Theft from Mexico‘s state oil company Pemex appears to have shifted from a small-scale criminal nuisance into big business, with actors such as the Zetas and Sinaloa Cartel increasingly getting involved.
The oil company, which provides the Mexican government with roughly a third of its operating budget, has long been plagued by robberies. In the past, these were typically carried out by small-scale gangs or Pemex distributors, and would involve intentionally mislabeling gasoline products, or selling off gas siphoned from pipelines at below-market prices.
During the Calderon administration, however, both the type of robberies and the perpetrators have changed, as Proceso reports, based on an internal Pemex document. Today, crude oil is being stolen on a wide scale, and the groups behind the theft are not small-scale gangs or businessmen gaming the system, but rather criminal networks like the Zetas. Furthermore, instead of reselling the oil at Pemex stations, the criminal groups are exploiting their international reach to sell it on to US refineries.
The geography of illegal siphons discovered in recent years demonstrates the growing role of organized crime groups — initially the Zetas, and increasingly, it would appear, the Sinaloa Cartel.

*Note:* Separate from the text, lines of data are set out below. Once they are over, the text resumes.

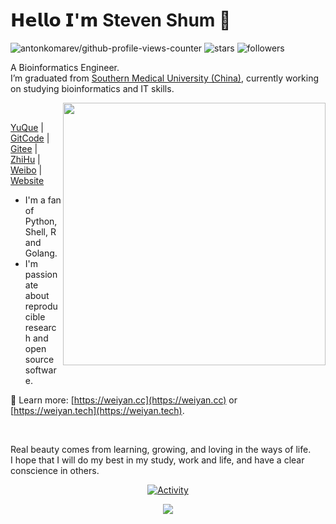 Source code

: <!--
**shenweiyan/shenweiyan** is a ✨ _special_ ✨ repository because its `README.md` (this file) appears on your GitHub profile.

Here are some ideas to get you started:

- 🔭 I’m currently working on ...
- 🌱 I’m currently learning ...
- 👯 I’m looking to collaborate on ...
- 🤔 I’m looking for help with ...
- 💬 Ask me about ...
- 📫 How to reach me: ...
- 😄 Pronouns: ...
- ⚡ Fun fact: ...
-->
<!--img align="left" src="img.jpg" width="400"-->
<!--img src="https://github-readme-stats.vercel.app/api?username=shenweiyan&show_icons=true" width="500"-->
<!--img src="https://github-readme-stats.vercel.app/api/top-langs/?username=shenweiyan&hide=html,jupyter%20notebook,javascript&layout=default&langs_count=10&card_width=500" width="500"-->

<!--:wave: Welcome! I'm a fan of Python, R and Golang. 
 
:school: I’m graduated from [Southern Medical University (China)](https://www.smu.edu.cn/), currently working on studying bioinformatics and IT skills.
 
:writing_hand: Ask me anything [here](https://github.com/shenweiyan/shenweiyan/issues) or by email [shenhub@foxmail.com](https://mail.qq.com/cgi-bin/qm_share?t=qm_mailme&email=shenhub@foxmail.com).
 
:point_right: If you use Chinese, you can also follow me as follow:
 
[![yuque](https://img.shields.io/badge/语雀-史提芬先森-blueviolet)](https://www.yuque.com/shenweiyan) [![wechat](https://img.shields.io/badge/公众号-BioIT爱好者-important)](https://apps-db.oss-cn-shenzhen.aliyuncs.com/bioitee/bioitee.png) [![zhihu](https://img.shields.io/badge/知乎-史提芬先森-blue)](https://www.zhihu.com/people/shenweiyan) [![bioitee](https://img.shields.io/badge/导航-WebStack--Hugo-green)](https://www.bioitee.com/) [![github](https://img.shields.io/badge/GitHub-shenweiyan-red)](https://github.com/shenweiyan) [![blog](https://img.shields.io/badge/博客-ICS--Hugo--Theme-blueviolet)](https://shen.bioitee.com/) [![weibo](https://img.shields.io/badge/微博-史提芬先森-green)](https://weibo.com/u/6020143196)
-->

# 𝗛𝗲𝗹𝗹𝗼 𝗜'𝗺 Steven Shum 👋

![antonkomarev/github-profile-views-counter](https://komarev.com/ghpvc/?username=shenweiyan&style=flat&color=brightgreen&label=Profile+Views)  ![stars](https://img.shields.io/github/stars/shenweiyan?style=social) ![followers](https://img.shields.io/github/followers/shenweiyan?style=flat&color=blue&label=Followers) 


A Bioinformatics Engineer.<br/>
I’m graduated from [Southern Medical University (China)](https://www.smu.edu.cn/), currently working on studying bioinformatics and IT skills.

<a href="https://gitstar-ranking.com/shenweiyan">
<img src="https://github-readme-stats.vercel.app/api?username=shenweiyan&count_private=true&show_icons=true&bg_color=fff&title_color=00557f&text_color=81736d&hide_border=true&icon_color=216e39)" align="right" width=420 />
</a>

<br/>

[YuQue](https://www.yuque.com/shenweiyan) | [GitCode](https://gitcode.com/shenweiyan) | [Gitee](https://gitee.com/shenweiyan) | [ZhiHu](https://www.zhihu.com/people/shenweiyan) | [Weibo](https://weibo.com/u/6020143196) | [Website](https://weiyan.cc/)

<!--
- :microscope: I'm a fan of Python, Shell, R and Golang. 
- :telescope: I'm passionate about reproducible research and open source software.

🌻 I'm a fan of Python, Shell, R and Golang. <br/>
🌼 I'm passionate about reproducible research and open source software.
-->

- I'm a fan of Python, Shell, R and Golang.
- I'm passionate about reproducible research and open source software.

🌼 Learn more: [https://weiyan.cc](https://weiyan.cc) or [https://weiyan.tech](https://weiyan.tech).

<br/>

Real beauty comes from learning, growing, and loving in the ways of life.<br/>
I hope that I will do my best in my study, work and life, and have a clear conscience in others. 

<p align="center">
  <a href="https://blog.liushen.fun">
    <img src="https://github-readme-activity-graph.vercel.app/graph?username=shenweiyan&theme=github-compact&custom_title=Activity&radius=30&height=250" alt="Activity">
  </a>
</p>
<p align="center">
  <a href="https://blog.qyliu.top">
    <img src="https://github-profile-trophy.vercel.app/?username=shenweiyan&theme=gruvbox&row=1&column=7&no-frame=true&no-bg=true" />
  </a>
</p>
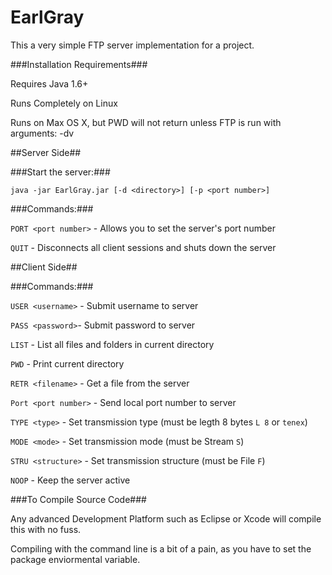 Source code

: EarlGray
========

This a very simple FTP server implementation for a project.

###Installation Requirements###

Requires Java 1.6+

Runs Completely on Linux

Runs on Max OS X, but PWD will not return unless FTP is run with arguments: -dv

##Server Side##

###Start the server:###

`java -jar EarlGray.jar [-d <directory>] [-p <port number>]`

###Commands:###

`PORT <port number>` - Allows you to set the server's port number

`QUIT` - Disconnects all client sessions and shuts down the server

##Client Side##

###Commands:###

`USER <username>` - Submit username to server

`PASS <password>`- Submit password to server

`LIST` - List all files and folders in current directory

`PWD` - Print current directory

`RETR <filename>` - Get a file from the server

`Port <port number>` - Send local port number to server

`TYPE <type>` - Set transmission type (must be legth 8 bytes `L 8` or `tenex`)

`MODE <mode>` - Set transmission mode (must be Stream `S`)

`STRU <structure>` - Set transmission structure (must be File `F`)

`NOOP` - Keep the server active

###To Compile Source Code###

Any advanced Development Platform such as Eclipse or Xcode will compile this with no fuss.

Compiling with the command line is a bit of a pain, as you have to set the package enviormental variable.
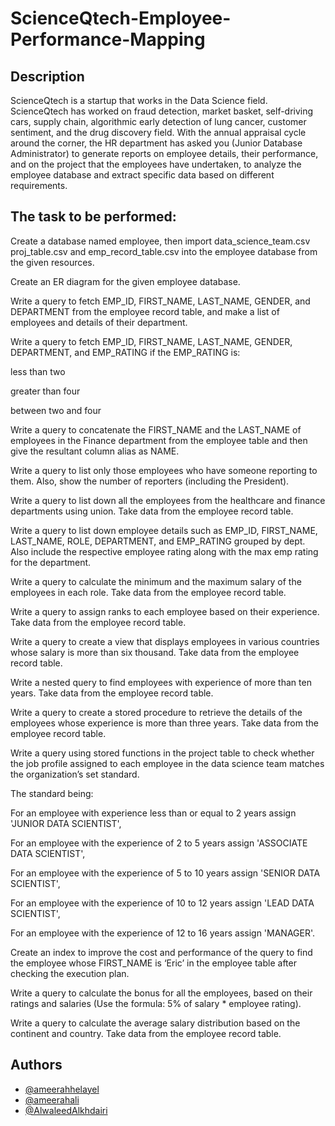 # ScienceQtech-Employee-Performance-Mapping

## Description

ScienceQtech is a startup that works in the Data Science field. ScienceQtech has worked on fraud detection, market basket, self-driving cars, supply chain, algorithmic early detection of lung cancer, customer sentiment, and the drug discovery field. With the annual appraisal cycle around the corner, the HR department has asked you (Junior Database Administrator) to generate reports on employee details, their performance, and on the project that the employees have undertaken, to analyze the employee database and extract specific data based on different requirements.

## The task to be performed: 

Create a database named employee, then import data_science_team.csv proj_table.csv and emp_record_table.csv into the employee database from the given resources.

 

Create an ER diagram for the given employee database.

 

Write a query to fetch EMP_ID, FIRST_NAME, LAST_NAME, GENDER, and DEPARTMENT from the employee record table, and make a list of employees and details of their department.

 

Write a query to fetch EMP_ID, FIRST_NAME, LAST_NAME, GENDER, DEPARTMENT, and EMP_RATING if the EMP_RATING is: 

less than two

greater than four 

between two and four

 

Write a query to concatenate the FIRST_NAME and the LAST_NAME of employees in the Finance department from the employee table and then give the resultant column alias as NAME.

 

Write a query to list only those employees who have someone reporting to them. Also, show the number of reporters (including the President).

Write a query to list down all the employees from the healthcare and finance departments using union. Take data from the employee record table.

 

Write a query to list down employee details such as EMP_ID, FIRST_NAME, LAST_NAME, ROLE, DEPARTMENT, and EMP_RATING grouped by dept. Also include the respective employee rating along with the max emp rating for the department.

 

Write a query to calculate the minimum and the maximum salary of the employees in each role. Take data from the employee record table.

 

Write a query to assign ranks to each employee based on their experience. Take data from the employee record table.

 

Write a query to create a view that displays employees in various countries whose salary is more than six thousand. Take data from the employee record table.

 

Write a nested query to find employees with experience of more than ten years. Take data from the employee record table.

 

Write a query to create a stored procedure to retrieve the details of the employees whose experience is more than three years. Take data from the employee record table.

 

Write a query using stored functions in the project table to check whether the job profile assigned to each employee in the data science team matches the organization’s set standard.

 

The standard being:

For an employee with experience less than or equal to 2 years assign 'JUNIOR DATA SCIENTIST',

For an employee with the experience of 2 to 5 years assign 'ASSOCIATE DATA SCIENTIST',

For an employee with the experience of 5 to 10 years assign 'SENIOR DATA SCIENTIST',

For an employee with the experience of 10 to 12 years assign 'LEAD DATA SCIENTIST',

For an employee with the experience of 12 to 16 years assign 'MANAGER'.

 

Create an index to improve the cost and performance of the query to find the employee whose FIRST_NAME is ‘Eric’ in the employee table after checking the execution plan.

 

Write a query to calculate the bonus for all the employees, based on their ratings and salaries (Use the formula: 5% of salary * employee rating).

 

Write a query to calculate the average salary distribution based on the continent and country. Take data from the employee record table. 




## Authors 
- [@ameerahhelayel](https://github.com/ameerahhelayel)
- [@ameerahali](https://github.com/ameerahali)
- [@AlwaleedAlkhdairi](https://github.com/AlwaleedAlkhdairi/)

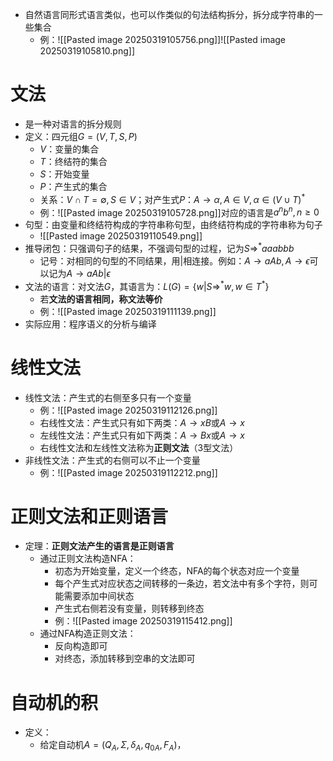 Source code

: - 自然语言同形式语言类似，也可以作类似的句法结构拆分，拆分成字符串的一些集合
	- 例：![[Pasted image 20250319105756.png]]![[Pasted image 20250319105810.png]]
# 文法
- 是一种对语言的拆分规则
- 定义：四元组$G=(V,T,S,P)$
	- $V$：变量的集合
	- $T$：终结符的集合
	- $S$：开始变量
	- $P$：产生式的集合
	- 关系：$V\cap T=\emptyset,S\in V$；对产生式$P$：$A\rightarrow\alpha,A\in V,\alpha\in(V\cup T)^*$
	- 例：![[Pasted image 20250319105728.png]]对应的语言是$a^nb^n,n\geq 0$
- 句型：由变量和终结符构成的字符串称句型，由终结符构成的字符串称为句子
	- ![[Pasted image 20250319110549.png]]
- 推导闭包：只强调句子的结果，不强调句型的过程，记为$S\Rightarrow^*aaabbb$
	- 记号：对相同的句型的不同结果，用$|$相连接。例如：$A\rightarrow aAb,A\rightarrow \epsilon$可以记为$A\rightarrow aAb|\epsilon$
- 文法的语言：对文法$G$，其语言为：$L(G)=\{w|S\Rightarrow^* w,w\in T^*\}$
	- 若**文法的语言相同，称文法等价**
	- 例：![[Pasted image 20250319111139.png]]
- 实际应用：程序语义的分析与编译
# 线性文法
- 线性文法：产生式的右侧至多只有一个变量
	- 例：![[Pasted image 20250319112126.png]]
	- 右线性文法：产生式只有如下两类：$A\rightarrow xB$或$A\rightarrow x$
	- 左线性文法：产生式只有如下两类：$A\rightarrow Bx$或$A\rightarrow x$
	- 右线性文法和左线性文法称为**正则文法**（3型文法）
- 非线性文法：产生式的右侧可以不止一个变量
	- 例：![[Pasted image 20250319112212.png]]
# 正则文法和正则语言
- 定理：**正则文法产生的语言是正则语言**
	- 通过正则文法构造NFA：
		- 初态为开始变量，定义一个终态，NFA的每个状态对应一个变量
		- 每个产生式对应状态之间转移的一条边，若文法中有多个字符，则可能需要添加中间状态
		- 产生式右侧若没有变量，则转移到终态
		- 例：![[Pasted image 20250319115412.png]]
	- 通过NFA构造正则文法：
		- 反向构造即可
		- 对终态，添加转移到空串的文法即可
# 自动机的积
- 定义：
	- 给定自动机$A=(Q_A,\Sigma,\delta_A,q_{0A},F_A)$，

According to Proceso, the two states where the largest number of illegal siphons were discovered in the first half of 2010 were Veracruz and Nuevo Leon, both of them notorious havens of Zeta activity. Sinaloa was third, followed by Puebla and then·Tamaulipas, which is also a Zeta stronghold.
But according to a recent report from Excelsior, Sinaloa became the state worst-hit by pipeline theft in 2011, leapfrogging the two Zetas-held states that were ahead of it in 2010.
The Zetas are known for their diverse revenue sources, involved in activities like extortion, pirate merchandise, kidnapping, car theft, and other rackets, in addition to oil theft. It is no surprise that Zetas-dominated states have seen a spike in stolen hydrocarbons.
In contrast, the Sinaloa Cartel has a reputation for sticking to drug trafficking. In 2010, for instance, a captured high-ranking member of the Sinaloa Cartel told authorities that the cartel boss Joaquin “El Chapo” Guzman had prohibited his subordinates from supplementing their wages by kidnapping. Other groups also operate in the Sinaloa state, such as the Beltran Leyva Organization, but the scale of the thefts suggests that the Sinaloa Cartel, as the foremost network in the region, is involved. If this is the case, it would seem to represent a significant shift in the group’s modus operandi.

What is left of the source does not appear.